Beatrix breaks the stereotype about women not enjoying sex or being more prudish than men but is also an excellent example of how positively sex workers can be portrayed. She is completely independent, isn't forced into sex work and there is more to her character than just sex. In fact, she works as a guard for a different faction when the player first meets her.

Old Ben's storyline is simpler but just as relevant; he says he's done "a bit of everything", from courier to butcher to gun-for-hire and one of the jobs he mentions is working as an escort. However, he says that he had to quit this job after a while due to feeling like a piece of meat. When attempting to hire him for the quest, he mentions that his first time doing the job left him feeling empty inside.

While Beatrix breaks stereotypes about women not enjoying sex, I feel like Ben breaks stereotypes about the assumption that men cannot be objectified and the idea that "guys are only after one thing". It's clear that he views his time as an escort negatively rather than positively.

I don't know whether Anita focused on these two examples or not but if so, it's clear that they aren't "background decoration". If not, while there are examples of strippers in Fallout: New Vegas who only add to the atmosphere -- such as at the Gamorrah casino -- there are male, female and even ghoul strippers. As with the escorts, it isn't limited to women.

The point is that Fallout: New Vegas is a game that should please everyone when it comes to gender issues, shouldn't it? It breaks down stereotypes for both sexes rather than enforces them. Everyone who is interested in equal treatment of the sexes should be pleased with Fallout: New Vegas, from sex-positive feminists to men's rights activists. However, it seems like even the inclusion of sex workers in Fallout: New Vegas is enough to warrant it a place in the "Women as Background Decoration" video.

It's one thing when a feminist critic of gaming neglects to mention examples that would damage their argument. It's another to use games with examples that are the exact opposite of their argument as examples that support their argument.

What we have here is a game that is progressive but is being branded as regressive.

This bothers me quite a lot because I don't want to see any more hand-wringing from developers about things they could've or should've done better when in reality, they haven't done anything wrong. This was the case last year, with Anthony Burch of Gearbox Software sheepishly stating that Anita was right to include Borderlands 2 in her second Damsels In Distress video (even though the player could use a female character, thereby invalidating Anita's argument about men committing violence against women). It wouldn't be right for anyone from Obsidian Entertainment to do the same when not only did they not do anything wrong, they actually did something right and are now facing a backlash from a sex-negative feminist for their inclusion in the first place.

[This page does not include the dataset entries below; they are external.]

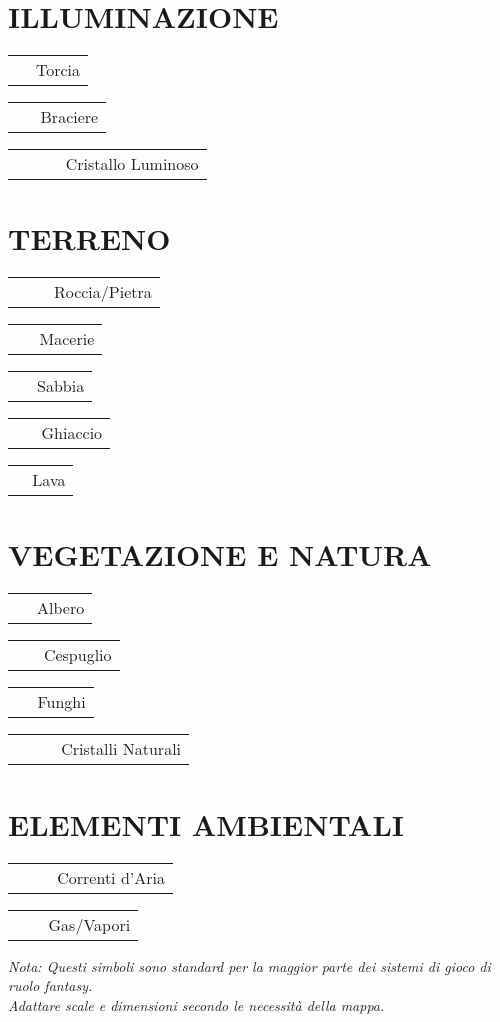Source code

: \documentclass[11pt]{article}
\makeatletter
\newcommand{\mapsymbol}[2][1]{%
  \begin{tikzpicture}[scale=#1, baseline=-0.3ex]
    #2
  \end{tikzpicture}%
}
\newcommand{\legendentry}[2]{%
  \noindent\begin{minipage}{\linewidth}
    \begin{tabular}{@{}c@{\hspace{8pt}}p{0.75\linewidth}@{}}
      \raisebox{-0.3ex}{#1} & #2 \\
    \end{tabular}
  \end{minipage}
  \vspace{3pt}
}
\newcommand{\dmushroom}{%
  \mapsymbol{
    \draw[thick] (0.5,0.2) -- (0.5,0.5);
    \draw[thick] (0.35,0.5) to[bend left=40] (0.65,0.5);
    \fill[brown] (0.5,0.5) circle (0.02);
  }
}
\newcommand{\dcrystalcluster}{%
  \mapsymbol{
    \draw[thick] (0.4,0.3) -- (0.35,0.6) -- (0.45,0.7) -- (0.5,0.4) -- cycle;
    \draw[thick] (0.5,0.3) -- (0.45,0.6) -- (0.55,0.7) -- (0.6,0.4) -- cycle;
    \draw[thick] (0.6,0.3) -- (0.55,0.6) -- (0.65,0.7) -- (0.7,0.4) -- cycle;
  }
}
\newcommand{\dwind}{%
  \mapsymbol{
    \draw[thick,->] (0.1,0.5) to[bend left=20] (0.9,0.5);
    \draw[thick,->] (0.1,0.4) to[bend left=15] (0.7,0.4);
    \draw[thick,->] (0.1,0.6) to[bend left=15] (0.7,0.6);
  }
}
\newcommand{\dgas}{%
  \mapsymbol{
    \fill[yellow!30] (0.2,0.2) rectangle (0.8,0.8);
    \draw[green,decorate,decoration={snake,amplitude=0.3mm}] (0.25,0.3) -- (0.75,0.7);
    \draw[green,decorate,decoration={snake,amplitude=0.3mm}] (0.25,0.7) -- (0.75,0.3);
  }
}
\newcommand{\dtorch}{%
  \mapsymbol{
    \draw[thick] (0.5,0.2) -- (0.5,0.6);
    \fill[orange] (0.5,0.6) circle (0.08);
    \foreach \angle in {0,72,144,216,288} {
      \draw[orange] (0.5,0.6) -- +(\angle:0.12);
    }
  }
}
\newcommand{\dbrazier}{%
  \mapsymbol{
    \draw[thick] (0.4,0.3) -- (0.4,0.5) -- (0.3,0.6) -- (0.7,0.6) -- (0.6,0.5) -- (0.6,0.3);
    \fill[orange] (0.5,0.6) circle (0.05);
  }
}
\newcommand{\dcrystal}{%
  \mapsymbol{
    \draw[thick] (0.5,0.2) -- (0.4,0.5) -- (0.5,0.8) -- (0.6,0.5) -- cycle;
    \foreach \angle in {0,60,120,180,240,300} {
      \draw[cyan] (0.5,0.5) -- +(\angle:0.08);
    }
  }
}
\newcommand{\drock}{%
  \mapsymbol{
    \fill[gray!50] (0.2,0.2) rectangle (0.8,0.8);
    \foreach \x in {0.3,0.5,0.7} {
      \foreach \y in {0.3,0.5,0.7} {
        \fill[gray!80] (\x,\y) circle (0.02);
      }
    }
  }
}
\newcommand{\drubble}{%
  \mapsymbol{
    \fill[gray!40] (0.2,0.2) rectangle (0.8,0.8);
    \foreach \x in {0.25,0.4,0.55,0.7} {
      \foreach \y in {0.25,0.45,0.65} {
        \fill[gray!70] (\x,\y) circle (0.03);
      }
    }
  }
}
\newcommand{\dsand}{%
  \mapsymbol{
    \fill[yellow!30] (0.2,0.2) rectangle (0.8,0.8);
    \foreach \x in {0.25,0.35,0.45,0.55,0.65,0.75} {
      \foreach \y in {0.25,0.35,0.45,0.55,0.65,0.75} {
        \fill[yellow!60] (\x,\y) circle (0.01);
      }
    }
  }
}
\newcommand{\dice}{%
  \mapsymbol{
    \fill[cyan!20] (0.2,0.2) rectangle (0.8,0.8);
    \draw[cyan] (0.25,0.3) -- (0.75,0.7);
    \draw[cyan] (0.3,0.25) -- (0.7,0.75);
    \draw[cyan] (0.75,0.3) -- (0.25,0.7);
  }
}
\newcommand{\dlava}{%
  \mapsymbol{
    \fill[red!60] (0.2,0.2) rectangle (0.8,0.8);
    \draw[orange,decorate,decoration={snake,amplitude=0.5mm}] (0.25,0.4) -- (0.75,0.4);
    \draw[orange,decorate,decoration={snake,amplitude=0.5mm}] (0.25,0.6) -- (0.75,0.6);
  }
}
\newcommand{\dtree}{%
  \mapsymbol{
    \draw[brown,thick] (0.5,0.2) -- (0.5,0.5);
    \fill[green!60] (0.5,0.6) circle (0.15);
  }
}
\newcommand{\dbush}{%
  \mapsymbol{
    \fill[green!50] (0.4,0.4) circle (0.08);
    \fill[green!50] (0.6,0.4) circle (0.08);
    \fill[green!50] (0.5,0.5) circle (0.08);
  }
}
\makeatother
\begin{document}
\begin{multicols}{2}
\section*{ILLUMINAZIONE}

\legendentry{\dtorch}{Torcia}
\legendentry{\dbrazier}{Braciere}
\legendentry{\dcrystal}{Cristallo Luminoso}

\section*{TERRENO}

\legendentry{\drock}{Roccia/Pietra}
\legendentry{\drubble}{Macerie}
\legendentry{\dsand}{Sabbia}
\legendentry{\dice}{Ghiaccio}
\legendentry{\dlava}{Lava}

\section*{VEGETAZIONE E NATURA}

\legendentry{\dtree}{Albero}
\legendentry{\dbush}{Cespuglio}
\legendentry{\dmushroom}{Funghi}
\legendentry{\dcrystalcluster}{Cristalli Naturali}

\section*{ELEMENTI AMBIENTALI}

\legendentry{\dwind}{Correnti d'Aria}
\legendentry{\dgas}{Gas/Vapori}

\end{multicols}

\vspace{1cm}

\begin{center}
\textit{Nota: Questi simboli sono standard per la maggior parte dei sistemi di gioco di ruolo fantasy. \\
Adattare scale e dimensioni secondo le necessità della mappa.}
\end{center}
\end{document}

One more kind of unrelated thing before I finish. There's a Tumblr and Facebook group called Women Against Feminism -- which posts pictures of women holding signs about why they choose not to be feminists -- that received quite a bit of attention from some not-quite-mainstream sites over the last few days, such as BuzzFeed and the Huffington Post. What I found most hilarious was the article on Raw Story by Amanda Marcotte, who seemed certain that the only reason any of the women pictured could be against feminism was because of some eeeviiil men behind the camera, forcing the women to say they disliked feminism! That's noted feminist, Amanda Marcotte, saying that these women are both (A) incapable of setting up a tripod or taking a selfie and (B) incapable of being intelligent, independent human beings who can form their own thoughts and opinions about feminism. Men must be forcing them to write bad things about feminism!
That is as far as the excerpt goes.